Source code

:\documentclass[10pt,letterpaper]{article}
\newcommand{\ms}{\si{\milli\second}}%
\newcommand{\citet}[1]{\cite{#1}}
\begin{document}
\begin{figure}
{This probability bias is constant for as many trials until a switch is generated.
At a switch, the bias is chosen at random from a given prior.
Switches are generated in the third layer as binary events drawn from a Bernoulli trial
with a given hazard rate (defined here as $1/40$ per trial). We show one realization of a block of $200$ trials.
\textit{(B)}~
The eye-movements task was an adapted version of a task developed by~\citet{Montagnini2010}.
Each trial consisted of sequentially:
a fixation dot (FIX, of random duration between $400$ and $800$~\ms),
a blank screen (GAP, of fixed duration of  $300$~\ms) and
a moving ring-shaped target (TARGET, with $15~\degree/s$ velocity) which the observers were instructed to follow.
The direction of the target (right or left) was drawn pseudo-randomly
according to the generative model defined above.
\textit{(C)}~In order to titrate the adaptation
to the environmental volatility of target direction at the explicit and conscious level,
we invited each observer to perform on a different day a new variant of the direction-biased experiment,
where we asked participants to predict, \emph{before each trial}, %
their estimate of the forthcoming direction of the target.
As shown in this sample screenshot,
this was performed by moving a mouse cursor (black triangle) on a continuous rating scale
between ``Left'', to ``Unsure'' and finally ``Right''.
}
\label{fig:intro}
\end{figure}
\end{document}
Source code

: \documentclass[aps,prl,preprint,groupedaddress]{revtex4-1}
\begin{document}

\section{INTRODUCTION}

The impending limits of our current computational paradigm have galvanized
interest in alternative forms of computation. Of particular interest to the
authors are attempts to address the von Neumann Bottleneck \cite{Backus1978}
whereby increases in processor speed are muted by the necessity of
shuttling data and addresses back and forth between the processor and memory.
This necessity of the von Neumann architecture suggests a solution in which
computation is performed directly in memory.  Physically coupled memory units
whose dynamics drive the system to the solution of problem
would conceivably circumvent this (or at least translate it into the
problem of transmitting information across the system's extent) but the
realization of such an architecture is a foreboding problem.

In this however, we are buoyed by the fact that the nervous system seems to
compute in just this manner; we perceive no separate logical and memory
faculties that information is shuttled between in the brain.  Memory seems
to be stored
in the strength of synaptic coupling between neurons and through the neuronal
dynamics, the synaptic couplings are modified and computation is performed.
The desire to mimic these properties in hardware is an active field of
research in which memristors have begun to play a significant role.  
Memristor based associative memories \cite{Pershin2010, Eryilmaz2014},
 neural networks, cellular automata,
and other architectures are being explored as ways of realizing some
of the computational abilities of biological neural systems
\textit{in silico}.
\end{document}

- - - - - - -

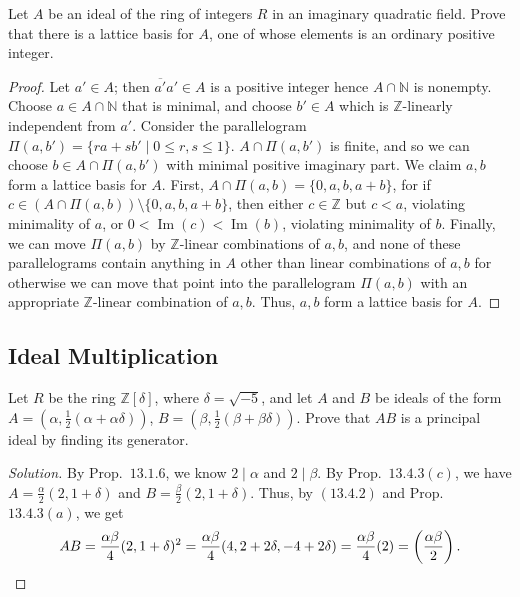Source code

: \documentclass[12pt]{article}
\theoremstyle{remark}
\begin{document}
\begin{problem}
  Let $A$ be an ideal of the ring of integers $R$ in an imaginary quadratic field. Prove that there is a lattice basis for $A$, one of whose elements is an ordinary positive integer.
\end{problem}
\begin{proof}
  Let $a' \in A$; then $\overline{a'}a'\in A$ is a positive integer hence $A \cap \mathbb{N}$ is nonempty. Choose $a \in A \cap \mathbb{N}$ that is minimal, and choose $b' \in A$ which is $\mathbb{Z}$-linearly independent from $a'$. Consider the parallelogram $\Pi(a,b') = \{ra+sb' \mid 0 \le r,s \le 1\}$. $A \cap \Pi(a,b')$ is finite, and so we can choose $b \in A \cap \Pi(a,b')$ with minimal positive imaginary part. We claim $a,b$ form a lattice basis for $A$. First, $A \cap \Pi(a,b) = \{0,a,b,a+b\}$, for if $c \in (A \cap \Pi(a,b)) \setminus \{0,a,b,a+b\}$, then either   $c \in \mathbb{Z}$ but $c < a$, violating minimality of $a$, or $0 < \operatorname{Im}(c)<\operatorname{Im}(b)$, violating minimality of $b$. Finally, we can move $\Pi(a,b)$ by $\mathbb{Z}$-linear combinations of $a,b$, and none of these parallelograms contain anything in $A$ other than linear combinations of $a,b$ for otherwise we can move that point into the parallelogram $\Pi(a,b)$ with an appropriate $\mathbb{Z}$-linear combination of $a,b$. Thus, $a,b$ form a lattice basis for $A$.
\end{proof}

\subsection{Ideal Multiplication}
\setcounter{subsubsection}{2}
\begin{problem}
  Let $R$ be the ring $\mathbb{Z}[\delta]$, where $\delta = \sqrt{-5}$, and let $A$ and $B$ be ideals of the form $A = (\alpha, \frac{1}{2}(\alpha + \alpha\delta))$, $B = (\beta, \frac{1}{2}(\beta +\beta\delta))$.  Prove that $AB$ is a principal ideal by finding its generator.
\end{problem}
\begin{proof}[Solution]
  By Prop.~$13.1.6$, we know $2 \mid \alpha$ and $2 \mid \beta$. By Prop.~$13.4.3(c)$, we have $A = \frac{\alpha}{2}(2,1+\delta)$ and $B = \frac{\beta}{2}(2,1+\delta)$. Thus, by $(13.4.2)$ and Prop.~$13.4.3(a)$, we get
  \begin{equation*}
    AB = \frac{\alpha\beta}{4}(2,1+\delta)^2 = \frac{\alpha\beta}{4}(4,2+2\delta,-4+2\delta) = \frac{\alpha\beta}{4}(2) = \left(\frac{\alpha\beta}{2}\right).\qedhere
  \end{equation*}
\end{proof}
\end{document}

- - - - - - -

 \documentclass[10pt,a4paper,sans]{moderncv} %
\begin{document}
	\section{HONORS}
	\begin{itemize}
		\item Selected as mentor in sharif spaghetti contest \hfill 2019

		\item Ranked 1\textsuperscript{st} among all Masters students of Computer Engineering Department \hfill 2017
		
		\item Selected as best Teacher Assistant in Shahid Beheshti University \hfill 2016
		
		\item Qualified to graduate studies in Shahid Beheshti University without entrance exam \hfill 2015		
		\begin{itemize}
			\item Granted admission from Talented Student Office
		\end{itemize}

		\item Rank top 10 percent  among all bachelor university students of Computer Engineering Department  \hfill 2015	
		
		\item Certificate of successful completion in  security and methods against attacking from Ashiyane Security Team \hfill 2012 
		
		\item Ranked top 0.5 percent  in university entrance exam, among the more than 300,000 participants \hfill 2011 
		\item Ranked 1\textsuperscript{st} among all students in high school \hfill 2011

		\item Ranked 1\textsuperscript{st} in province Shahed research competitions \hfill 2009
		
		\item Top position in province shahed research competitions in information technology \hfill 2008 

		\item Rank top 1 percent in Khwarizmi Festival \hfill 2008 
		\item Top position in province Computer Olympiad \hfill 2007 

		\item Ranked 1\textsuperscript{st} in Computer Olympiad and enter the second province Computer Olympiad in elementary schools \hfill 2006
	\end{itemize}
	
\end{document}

- - - - - - -

About this task:
All lines that contain the word "moving" must be copied from the records above.

Output of the exercise:
a moving ring-shaped target (TARGET, with $15~\degree/s$ velocity) which the observers were instructed to follow.
this was performed by moving a mouse cursor (black triangle) on a continuous rating scale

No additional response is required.